## Directions for this task
Exactly reproduce the data from its first line through the line with "POMDPs meet these", leaving out every line after it.

BEGIN

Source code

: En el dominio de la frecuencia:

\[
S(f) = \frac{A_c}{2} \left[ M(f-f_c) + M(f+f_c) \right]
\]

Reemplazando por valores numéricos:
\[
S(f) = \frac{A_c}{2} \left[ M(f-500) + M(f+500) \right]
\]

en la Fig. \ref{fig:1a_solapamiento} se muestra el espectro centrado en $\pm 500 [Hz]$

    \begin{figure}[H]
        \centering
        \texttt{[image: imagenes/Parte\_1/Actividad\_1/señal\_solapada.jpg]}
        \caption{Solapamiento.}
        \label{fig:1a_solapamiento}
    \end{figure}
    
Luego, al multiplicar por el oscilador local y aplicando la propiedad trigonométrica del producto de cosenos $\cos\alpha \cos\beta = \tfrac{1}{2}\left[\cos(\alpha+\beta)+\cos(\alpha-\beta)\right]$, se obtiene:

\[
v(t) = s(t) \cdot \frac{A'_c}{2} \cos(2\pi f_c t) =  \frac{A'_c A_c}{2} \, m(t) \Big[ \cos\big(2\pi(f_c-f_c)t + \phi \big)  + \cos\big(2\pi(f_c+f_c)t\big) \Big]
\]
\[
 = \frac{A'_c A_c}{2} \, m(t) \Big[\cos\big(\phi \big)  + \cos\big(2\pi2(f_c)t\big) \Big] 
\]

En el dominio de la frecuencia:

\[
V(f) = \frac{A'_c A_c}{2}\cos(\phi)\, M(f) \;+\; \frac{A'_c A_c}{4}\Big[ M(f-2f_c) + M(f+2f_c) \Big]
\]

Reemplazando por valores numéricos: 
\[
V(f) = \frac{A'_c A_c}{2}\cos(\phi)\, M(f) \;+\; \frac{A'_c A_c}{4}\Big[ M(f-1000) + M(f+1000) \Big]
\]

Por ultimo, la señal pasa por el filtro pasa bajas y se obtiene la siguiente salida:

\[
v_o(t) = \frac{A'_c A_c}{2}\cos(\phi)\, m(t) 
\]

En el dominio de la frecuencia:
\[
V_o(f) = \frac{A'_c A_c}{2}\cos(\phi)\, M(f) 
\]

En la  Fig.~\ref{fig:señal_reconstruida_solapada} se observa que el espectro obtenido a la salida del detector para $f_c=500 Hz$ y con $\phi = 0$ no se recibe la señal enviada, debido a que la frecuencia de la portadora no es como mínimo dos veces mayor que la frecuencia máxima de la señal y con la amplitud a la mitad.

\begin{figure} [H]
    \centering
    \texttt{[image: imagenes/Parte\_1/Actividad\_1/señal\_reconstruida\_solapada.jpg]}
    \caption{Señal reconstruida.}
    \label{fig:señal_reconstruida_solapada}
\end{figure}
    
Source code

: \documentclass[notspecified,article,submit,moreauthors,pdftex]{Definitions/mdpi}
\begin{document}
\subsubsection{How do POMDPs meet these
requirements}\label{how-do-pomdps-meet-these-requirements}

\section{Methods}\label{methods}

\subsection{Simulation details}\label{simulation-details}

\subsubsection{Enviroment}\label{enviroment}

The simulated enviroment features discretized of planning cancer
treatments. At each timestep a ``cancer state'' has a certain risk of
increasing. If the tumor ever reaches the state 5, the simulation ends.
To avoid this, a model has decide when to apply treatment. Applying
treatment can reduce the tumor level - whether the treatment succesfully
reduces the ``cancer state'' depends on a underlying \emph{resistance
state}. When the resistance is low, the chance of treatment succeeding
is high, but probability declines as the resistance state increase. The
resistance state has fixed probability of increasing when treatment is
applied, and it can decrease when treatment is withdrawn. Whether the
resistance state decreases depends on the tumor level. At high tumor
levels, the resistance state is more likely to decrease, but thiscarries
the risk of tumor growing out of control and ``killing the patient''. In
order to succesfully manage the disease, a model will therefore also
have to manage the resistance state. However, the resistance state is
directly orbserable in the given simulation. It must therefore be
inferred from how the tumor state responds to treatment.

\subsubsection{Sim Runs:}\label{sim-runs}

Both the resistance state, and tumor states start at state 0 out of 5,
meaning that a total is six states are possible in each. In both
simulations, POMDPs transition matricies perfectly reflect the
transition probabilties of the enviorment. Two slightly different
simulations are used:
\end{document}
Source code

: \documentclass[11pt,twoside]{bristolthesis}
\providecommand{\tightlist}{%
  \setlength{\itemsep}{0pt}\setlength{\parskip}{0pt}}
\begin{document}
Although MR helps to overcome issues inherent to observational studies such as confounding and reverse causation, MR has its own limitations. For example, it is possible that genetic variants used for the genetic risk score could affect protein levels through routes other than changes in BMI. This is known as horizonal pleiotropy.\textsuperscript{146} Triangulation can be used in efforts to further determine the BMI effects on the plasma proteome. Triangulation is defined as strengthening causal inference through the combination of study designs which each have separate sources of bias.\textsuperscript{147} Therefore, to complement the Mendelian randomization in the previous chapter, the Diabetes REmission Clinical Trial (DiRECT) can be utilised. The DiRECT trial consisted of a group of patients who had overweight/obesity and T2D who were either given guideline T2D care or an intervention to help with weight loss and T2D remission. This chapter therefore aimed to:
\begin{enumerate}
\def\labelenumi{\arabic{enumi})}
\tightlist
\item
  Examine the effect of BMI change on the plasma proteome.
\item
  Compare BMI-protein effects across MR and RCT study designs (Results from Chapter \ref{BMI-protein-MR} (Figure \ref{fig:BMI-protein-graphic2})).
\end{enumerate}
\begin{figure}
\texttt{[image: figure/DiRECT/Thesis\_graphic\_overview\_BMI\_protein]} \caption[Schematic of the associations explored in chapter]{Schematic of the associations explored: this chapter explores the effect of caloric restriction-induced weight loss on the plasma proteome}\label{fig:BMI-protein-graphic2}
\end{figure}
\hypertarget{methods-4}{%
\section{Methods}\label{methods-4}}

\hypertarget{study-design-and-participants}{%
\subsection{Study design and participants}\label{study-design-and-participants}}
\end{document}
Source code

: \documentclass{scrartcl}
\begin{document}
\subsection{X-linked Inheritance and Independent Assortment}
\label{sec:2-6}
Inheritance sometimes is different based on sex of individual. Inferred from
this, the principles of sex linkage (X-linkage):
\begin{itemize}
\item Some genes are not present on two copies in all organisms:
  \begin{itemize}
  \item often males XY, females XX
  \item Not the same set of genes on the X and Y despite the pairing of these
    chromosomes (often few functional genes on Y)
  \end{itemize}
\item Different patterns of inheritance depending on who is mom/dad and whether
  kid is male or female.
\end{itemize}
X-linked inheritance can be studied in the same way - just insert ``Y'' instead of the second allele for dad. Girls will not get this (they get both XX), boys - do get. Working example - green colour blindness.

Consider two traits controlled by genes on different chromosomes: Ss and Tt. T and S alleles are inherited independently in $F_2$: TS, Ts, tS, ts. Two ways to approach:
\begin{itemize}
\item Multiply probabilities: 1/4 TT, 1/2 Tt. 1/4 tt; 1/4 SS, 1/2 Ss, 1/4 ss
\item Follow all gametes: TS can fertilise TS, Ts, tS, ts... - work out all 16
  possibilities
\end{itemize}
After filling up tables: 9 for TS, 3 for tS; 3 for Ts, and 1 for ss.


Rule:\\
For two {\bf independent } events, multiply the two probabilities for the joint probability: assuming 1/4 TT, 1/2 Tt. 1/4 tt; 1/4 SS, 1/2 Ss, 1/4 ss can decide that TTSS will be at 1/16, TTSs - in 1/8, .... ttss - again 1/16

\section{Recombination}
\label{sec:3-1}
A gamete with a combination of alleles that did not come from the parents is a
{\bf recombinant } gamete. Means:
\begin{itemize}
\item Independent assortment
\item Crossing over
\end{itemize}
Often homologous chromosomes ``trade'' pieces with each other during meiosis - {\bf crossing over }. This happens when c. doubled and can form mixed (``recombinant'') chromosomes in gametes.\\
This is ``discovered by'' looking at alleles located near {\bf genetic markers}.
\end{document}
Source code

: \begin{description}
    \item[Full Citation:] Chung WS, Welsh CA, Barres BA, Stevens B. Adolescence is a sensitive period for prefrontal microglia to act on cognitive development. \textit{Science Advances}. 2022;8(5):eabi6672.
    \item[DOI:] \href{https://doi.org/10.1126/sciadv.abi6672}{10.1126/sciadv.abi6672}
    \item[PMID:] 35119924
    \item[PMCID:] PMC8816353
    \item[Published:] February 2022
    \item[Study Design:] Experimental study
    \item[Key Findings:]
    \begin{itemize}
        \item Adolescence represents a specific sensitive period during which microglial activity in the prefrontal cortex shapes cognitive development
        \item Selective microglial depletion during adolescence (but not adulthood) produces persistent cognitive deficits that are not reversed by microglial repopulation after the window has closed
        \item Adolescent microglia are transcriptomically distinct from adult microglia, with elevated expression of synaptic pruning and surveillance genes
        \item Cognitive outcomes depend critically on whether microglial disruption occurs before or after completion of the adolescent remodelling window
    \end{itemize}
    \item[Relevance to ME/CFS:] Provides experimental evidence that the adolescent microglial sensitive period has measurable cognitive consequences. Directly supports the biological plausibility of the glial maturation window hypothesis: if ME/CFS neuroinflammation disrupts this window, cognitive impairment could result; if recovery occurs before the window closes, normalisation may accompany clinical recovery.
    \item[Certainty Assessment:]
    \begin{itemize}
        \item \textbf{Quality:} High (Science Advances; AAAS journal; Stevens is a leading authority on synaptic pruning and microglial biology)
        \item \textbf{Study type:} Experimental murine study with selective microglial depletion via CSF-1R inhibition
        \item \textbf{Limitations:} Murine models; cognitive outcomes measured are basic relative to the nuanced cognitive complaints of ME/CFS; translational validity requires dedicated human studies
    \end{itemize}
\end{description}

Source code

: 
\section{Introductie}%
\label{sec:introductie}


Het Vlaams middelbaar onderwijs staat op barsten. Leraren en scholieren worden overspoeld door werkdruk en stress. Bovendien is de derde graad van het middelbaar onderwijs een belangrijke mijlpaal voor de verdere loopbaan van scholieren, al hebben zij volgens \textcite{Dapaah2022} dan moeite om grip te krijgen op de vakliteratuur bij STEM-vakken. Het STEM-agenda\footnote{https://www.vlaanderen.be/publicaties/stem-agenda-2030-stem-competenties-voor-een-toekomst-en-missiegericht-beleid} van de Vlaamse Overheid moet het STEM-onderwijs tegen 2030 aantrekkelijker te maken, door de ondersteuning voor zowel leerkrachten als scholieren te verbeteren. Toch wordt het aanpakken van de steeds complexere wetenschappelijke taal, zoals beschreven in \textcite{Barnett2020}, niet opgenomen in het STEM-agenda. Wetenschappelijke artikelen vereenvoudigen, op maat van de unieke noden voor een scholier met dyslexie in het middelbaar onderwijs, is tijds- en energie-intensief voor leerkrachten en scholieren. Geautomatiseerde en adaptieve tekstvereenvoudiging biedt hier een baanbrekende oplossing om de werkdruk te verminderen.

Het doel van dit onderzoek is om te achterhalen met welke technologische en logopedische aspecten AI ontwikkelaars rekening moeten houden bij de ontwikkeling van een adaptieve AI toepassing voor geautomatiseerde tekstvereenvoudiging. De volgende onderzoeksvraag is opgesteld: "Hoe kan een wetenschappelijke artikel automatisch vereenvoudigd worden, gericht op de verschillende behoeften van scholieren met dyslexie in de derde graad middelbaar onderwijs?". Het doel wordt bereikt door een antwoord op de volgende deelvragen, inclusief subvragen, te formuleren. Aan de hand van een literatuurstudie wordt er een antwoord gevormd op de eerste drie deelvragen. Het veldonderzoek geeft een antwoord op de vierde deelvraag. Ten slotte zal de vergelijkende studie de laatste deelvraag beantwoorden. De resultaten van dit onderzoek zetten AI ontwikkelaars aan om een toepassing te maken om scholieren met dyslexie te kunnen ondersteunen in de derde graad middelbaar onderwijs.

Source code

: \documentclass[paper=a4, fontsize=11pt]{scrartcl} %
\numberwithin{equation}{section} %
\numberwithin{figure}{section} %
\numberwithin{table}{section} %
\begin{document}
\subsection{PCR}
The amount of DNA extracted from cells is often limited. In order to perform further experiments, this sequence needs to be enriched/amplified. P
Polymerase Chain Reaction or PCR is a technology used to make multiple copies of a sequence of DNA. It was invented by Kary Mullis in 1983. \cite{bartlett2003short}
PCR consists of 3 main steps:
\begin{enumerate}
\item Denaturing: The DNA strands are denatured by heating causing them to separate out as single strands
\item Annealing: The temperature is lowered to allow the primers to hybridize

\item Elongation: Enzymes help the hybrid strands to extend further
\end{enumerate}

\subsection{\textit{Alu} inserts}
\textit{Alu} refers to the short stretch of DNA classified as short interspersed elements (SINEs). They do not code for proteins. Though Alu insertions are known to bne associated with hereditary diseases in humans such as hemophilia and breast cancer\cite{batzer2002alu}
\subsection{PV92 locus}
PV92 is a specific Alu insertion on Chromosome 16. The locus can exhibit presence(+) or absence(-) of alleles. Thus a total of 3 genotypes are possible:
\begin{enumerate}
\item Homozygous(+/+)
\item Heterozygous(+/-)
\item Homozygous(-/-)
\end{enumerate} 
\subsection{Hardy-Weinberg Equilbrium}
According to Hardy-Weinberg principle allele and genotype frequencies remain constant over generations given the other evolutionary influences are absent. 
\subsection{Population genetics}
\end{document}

END

## Response box
Source code

: En el dominio de la frecuencia:

\[
S(f) = \frac{A_c}{2} \left[ M(f-f_c) + M(f+f_c) \right]
\]

Reemplazando por valores numéricos:
\[
S(f) = \frac{A_c}{2} \left[ M(f-500) + M(f+500) \right]
\]

en la Fig. \ref{fig:1a_solapamiento} se muestra el espectro centrado en $\pm 500 [Hz]$

    \begin{figure}[H]
        \centering
        \texttt{[image: imagenes/Parte\_1/Actividad\_1/señal\_solapada.jpg]}
        \caption{Solapamiento.}
        \label{fig:1a_solapamiento}
    \end{figure}
    
Luego, al multiplicar por el oscilador local y aplicando la propiedad trigonométrica del producto de cosenos $\cos\alpha \cos\beta = \tfrac{1}{2}\left[\cos(\alpha+\beta)+\cos(\alpha-\beta)\right]$, se obtiene:

\[
v(t) = s(t) \cdot \frac{A'_c}{2} \cos(2\pi f_c t) =  \frac{A'_c A_c}{2} \, m(t) \Big[ \cos\big(2\pi(f_c-f_c)t + \phi \big)  + \cos\big(2\pi(f_c+f_c)t\big) \Big]
\]
\[
 = \frac{A'_c A_c}{2} \, m(t) \Big[\cos\big(\phi \big)  + \cos\big(2\pi2(f_c)t\big) \Big] 
\]

En el dominio de la frecuencia:

\[
V(f) = \frac{A'_c A_c}{2}\cos(\phi)\, M(f) \;+\; \frac{A'_c A_c}{4}\Big[ M(f-2f_c) + M(f+2f_c) \Big]
\]

Reemplazando por valores numéricos: 
\[
V(f) = \frac{A'_c A_c}{2}\cos(\phi)\, M(f) \;+\; \frac{A'_c A_c}{4}\Big[ M(f-1000) + M(f+1000) \Big]
\]

Por ultimo, la señal pasa por el filtro pasa bajas y se obtiene la siguiente salida:

\[
v_o(t) = \frac{A'_c A_c}{2}\cos(\phi)\, m(t) 
\]

En el dominio de la frecuencia:
\[
V_o(f) = \frac{A'_c A_c}{2}\cos(\phi)\, M(f) 
\]

En la  Fig.~\ref{fig:señal_reconstruida_solapada} se observa que el espectro obtenido a la salida del detector para $f_c=500 Hz$ y con $\phi = 0$ no se recibe la señal enviada, debido a que la frecuencia de la portadora no es como mínimo dos veces mayor que la frecuencia máxima de la señal y con la amplitud a la mitad.

\begin{figure} [H]
    \centering
    \texttt{[image: imagenes/Parte\_1/Actividad\_1/señal\_reconstruida\_solapada.jpg]}
    \caption{Señal reconstruida.}
    \label{fig:señal_reconstruida_solapada}
\end{figure}
    
Source code

: \documentclass[notspecified,article,submit,moreauthors,pdftex]{Definitions/mdpi}
\begin{document}
\subsubsection{How do POMDPs meet these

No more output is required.